In the listing below, find every line with the string "filestore" and pull it out.
Start of SOURCE RECORDS
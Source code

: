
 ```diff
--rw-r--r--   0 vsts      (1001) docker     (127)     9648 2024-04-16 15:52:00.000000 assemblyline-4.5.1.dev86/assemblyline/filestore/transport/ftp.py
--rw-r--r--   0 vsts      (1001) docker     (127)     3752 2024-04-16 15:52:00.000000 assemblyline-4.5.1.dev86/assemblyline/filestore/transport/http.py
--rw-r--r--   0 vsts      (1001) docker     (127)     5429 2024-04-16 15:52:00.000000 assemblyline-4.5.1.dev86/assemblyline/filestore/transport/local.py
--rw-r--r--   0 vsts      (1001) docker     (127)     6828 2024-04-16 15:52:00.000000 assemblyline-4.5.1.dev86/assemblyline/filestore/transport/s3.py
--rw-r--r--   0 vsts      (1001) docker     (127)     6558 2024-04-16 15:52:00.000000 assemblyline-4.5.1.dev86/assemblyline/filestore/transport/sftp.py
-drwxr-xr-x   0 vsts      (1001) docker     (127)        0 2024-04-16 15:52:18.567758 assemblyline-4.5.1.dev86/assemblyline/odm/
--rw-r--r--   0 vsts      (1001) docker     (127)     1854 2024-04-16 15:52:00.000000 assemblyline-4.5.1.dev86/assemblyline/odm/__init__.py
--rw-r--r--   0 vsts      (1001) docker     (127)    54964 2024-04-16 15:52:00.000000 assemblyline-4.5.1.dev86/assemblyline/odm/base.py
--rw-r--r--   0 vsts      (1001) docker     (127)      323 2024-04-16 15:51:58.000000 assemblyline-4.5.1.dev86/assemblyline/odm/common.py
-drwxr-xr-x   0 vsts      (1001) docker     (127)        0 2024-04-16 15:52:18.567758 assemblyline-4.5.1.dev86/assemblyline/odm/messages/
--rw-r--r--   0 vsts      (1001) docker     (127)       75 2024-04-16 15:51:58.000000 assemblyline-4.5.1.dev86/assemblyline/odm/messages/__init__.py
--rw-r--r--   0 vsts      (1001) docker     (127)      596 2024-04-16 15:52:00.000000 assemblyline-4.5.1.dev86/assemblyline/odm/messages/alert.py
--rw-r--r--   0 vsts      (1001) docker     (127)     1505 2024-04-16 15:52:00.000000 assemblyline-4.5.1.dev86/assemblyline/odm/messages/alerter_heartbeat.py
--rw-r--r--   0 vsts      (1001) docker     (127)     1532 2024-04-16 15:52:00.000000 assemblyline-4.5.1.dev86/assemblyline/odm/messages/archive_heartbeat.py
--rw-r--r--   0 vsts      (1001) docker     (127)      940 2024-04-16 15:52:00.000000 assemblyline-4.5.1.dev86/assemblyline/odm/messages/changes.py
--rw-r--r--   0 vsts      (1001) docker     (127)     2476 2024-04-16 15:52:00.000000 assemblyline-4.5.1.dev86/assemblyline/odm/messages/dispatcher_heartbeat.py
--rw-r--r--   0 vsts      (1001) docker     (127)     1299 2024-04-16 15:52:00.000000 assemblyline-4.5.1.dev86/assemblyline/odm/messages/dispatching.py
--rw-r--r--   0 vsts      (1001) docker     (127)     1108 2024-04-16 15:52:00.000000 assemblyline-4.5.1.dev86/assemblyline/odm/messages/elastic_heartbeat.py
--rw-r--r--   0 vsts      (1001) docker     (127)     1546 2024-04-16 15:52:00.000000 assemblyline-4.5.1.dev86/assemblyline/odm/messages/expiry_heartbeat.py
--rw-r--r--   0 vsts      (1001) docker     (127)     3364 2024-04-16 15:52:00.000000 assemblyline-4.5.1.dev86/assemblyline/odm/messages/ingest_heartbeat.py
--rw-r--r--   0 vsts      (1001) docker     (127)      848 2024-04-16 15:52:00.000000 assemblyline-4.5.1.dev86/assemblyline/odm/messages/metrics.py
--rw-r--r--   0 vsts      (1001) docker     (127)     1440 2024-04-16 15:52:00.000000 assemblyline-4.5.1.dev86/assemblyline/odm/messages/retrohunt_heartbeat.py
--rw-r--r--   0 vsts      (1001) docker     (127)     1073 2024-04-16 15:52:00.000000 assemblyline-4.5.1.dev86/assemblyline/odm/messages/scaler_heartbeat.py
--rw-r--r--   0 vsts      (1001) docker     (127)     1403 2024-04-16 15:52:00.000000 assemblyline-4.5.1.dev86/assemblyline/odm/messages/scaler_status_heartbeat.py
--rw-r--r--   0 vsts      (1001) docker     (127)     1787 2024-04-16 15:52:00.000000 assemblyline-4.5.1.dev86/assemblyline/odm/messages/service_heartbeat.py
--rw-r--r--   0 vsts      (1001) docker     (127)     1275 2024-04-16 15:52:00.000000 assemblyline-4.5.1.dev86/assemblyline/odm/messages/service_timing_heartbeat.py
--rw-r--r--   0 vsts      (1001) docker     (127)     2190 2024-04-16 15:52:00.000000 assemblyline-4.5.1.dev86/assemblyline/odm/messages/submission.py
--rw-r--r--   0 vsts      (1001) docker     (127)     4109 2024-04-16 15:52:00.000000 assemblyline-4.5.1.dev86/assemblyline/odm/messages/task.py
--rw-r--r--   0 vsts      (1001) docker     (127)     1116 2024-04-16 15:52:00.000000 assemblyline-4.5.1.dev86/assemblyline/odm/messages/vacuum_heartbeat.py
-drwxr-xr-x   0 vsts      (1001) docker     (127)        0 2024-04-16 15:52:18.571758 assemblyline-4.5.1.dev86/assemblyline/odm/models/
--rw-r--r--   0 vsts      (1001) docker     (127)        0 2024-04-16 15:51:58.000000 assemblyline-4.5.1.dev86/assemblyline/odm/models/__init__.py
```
End of SOURCE RECORDS
**SOLUTION**
--rw-r--r--   0 vsts      (1001) docker     (127)     9648 2024-04-16 15:52:00.000000 assemblyline-4.5.1.dev86/assemblyline/filestore/transport/ftp.py
--rw-r--r--   0 vsts      (1001) docker     (127)     3752 2024-04-16 15:52:00.000000 assemblyline-4.5.1.dev86/assemblyline/filestore/transport/http.py
--rw-r--r--   0 vsts      (1001) docker     (127)     5429 2024-04-16 15:52:00.000000 assemblyline-4.5.1.dev86/assemblyline/filestore/transport/local.py
--rw-r--r--   0 vsts      (1001) docker     (127)     6828 2024-04-16 15:52:00.000000 assemblyline-4.5.1.dev86/assemblyline/filestore/transport/s3.py
--rw-r--r--   0 vsts      (1001) docker     (127)     6558 2024-04-16 15:52:00.000000 assemblyline-4.5.1.dev86/assemblyline/filestore/transport/sftp.py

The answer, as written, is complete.